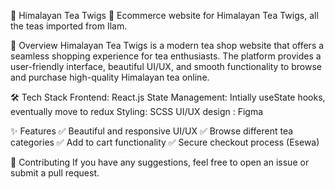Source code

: 🌿 Himalayan Tea Twigs
🚀 Ecommerce website for Himalayan Tea Twigs, all the teas imported from Ilam. 

📌 Overview
Himalayan Tea Twigs is a modern tea shop website that offers a seamless shopping experience for tea enthusiasts. The platform provides a user-friendly interface, beautiful UI/UX, and smooth functionality to browse and purchase high-quality Himalayan tea online.

🛠️ Tech Stack
Frontend: React.js
State Management: Intially useState hooks, eventually move to redux
Styling: SCSS
UI/UX design : Figma

✨ Features
✅ Beautiful and responsive UI/UX
✅ Browse different tea categories
✅ Add to cart functionality
✅ Secure checkout process (Esewa)

🤝 Contributing
 If you have any suggestions, feel free to open an issue or submit a pull request.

──────

Find the word "Twigs" in the entries, and copy every line it shows up in.

◆ **EXPECTED OUTPUT**
: 🌿 Himalayan Tea Twigs
🚀 Ecommerce website for Himalayan Tea Twigs, all the teas imported from Ilam. 
Himalayan Tea Twigs is a modern tea shop website that offers a seamless shopping experience for tea enthusiasts. The platform provides a user-friendly interface, beautiful UI/UX, and smooth functionality to browse and purchase high-quality Himalayan tea online.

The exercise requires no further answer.